__WORK INSTRUCTIONS__.
Each line below should be restated exactly, with nothing dropped.

Stored data
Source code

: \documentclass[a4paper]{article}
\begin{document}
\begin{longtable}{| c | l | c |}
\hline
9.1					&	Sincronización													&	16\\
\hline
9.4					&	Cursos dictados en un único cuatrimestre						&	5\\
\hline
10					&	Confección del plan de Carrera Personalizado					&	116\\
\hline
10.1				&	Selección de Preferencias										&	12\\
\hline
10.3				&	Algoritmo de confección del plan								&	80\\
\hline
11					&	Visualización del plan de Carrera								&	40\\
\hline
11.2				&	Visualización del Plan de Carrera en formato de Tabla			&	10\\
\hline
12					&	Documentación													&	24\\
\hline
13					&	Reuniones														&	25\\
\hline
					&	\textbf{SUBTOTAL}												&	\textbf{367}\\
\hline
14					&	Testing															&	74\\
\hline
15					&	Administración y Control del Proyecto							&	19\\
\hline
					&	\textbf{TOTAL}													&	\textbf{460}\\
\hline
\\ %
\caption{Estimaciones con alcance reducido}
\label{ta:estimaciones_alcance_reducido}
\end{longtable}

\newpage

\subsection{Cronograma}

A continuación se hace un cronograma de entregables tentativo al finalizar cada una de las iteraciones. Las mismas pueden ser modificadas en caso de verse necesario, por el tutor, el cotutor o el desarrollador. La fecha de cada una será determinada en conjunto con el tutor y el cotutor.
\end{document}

__SOLUTION FOR THIS PROBLEM__.
Source code

: \documentclass[a4paper]{article}
\begin{document}
\begin{longtable}{| c | l | c |}
\hline
9.1					&	Sincronización													&	16\\
\hline
9.4					&	Cursos dictados en un único cuatrimestre						&	5\\
\hline
10					&	Confección del plan de Carrera Personalizado					&	116\\
\hline
10.1				&	Selección de Preferencias										&	12\\
\hline
10.3				&	Algoritmo de confección del plan								&	80\\
\hline
11					&	Visualización del plan de Carrera								&	40\\
\hline
11.2				&	Visualización del Plan de Carrera en formato de Tabla			&	10\\
\hline
12					&	Documentación													&	24\\
\hline
13					&	Reuniones														&	25\\
\hline
					&	\textbf{SUBTOTAL}												&	\textbf{367}\\
\hline
14					&	Testing															&	74\\
\hline
15					&	Administración y Control del Proyecto							&	19\\
\hline
					&	\textbf{TOTAL}													&	\textbf{460}\\
\hline
\\ %
\caption{Estimaciones con alcance reducido}
\label{ta:estimaciones_alcance_reducido}
\end{longtable}

\newpage

\subsection{Cronograma}

A continuación se hace un cronograma de entregables tentativo al finalizar cada una de las iteraciones. Las mismas pueden ser modificadas en caso de verse necesario, por el tutor, el cotutor o el desarrollador. La fecha de cada una será determinada en conjunto con el tutor y el cotutor.
\end{document}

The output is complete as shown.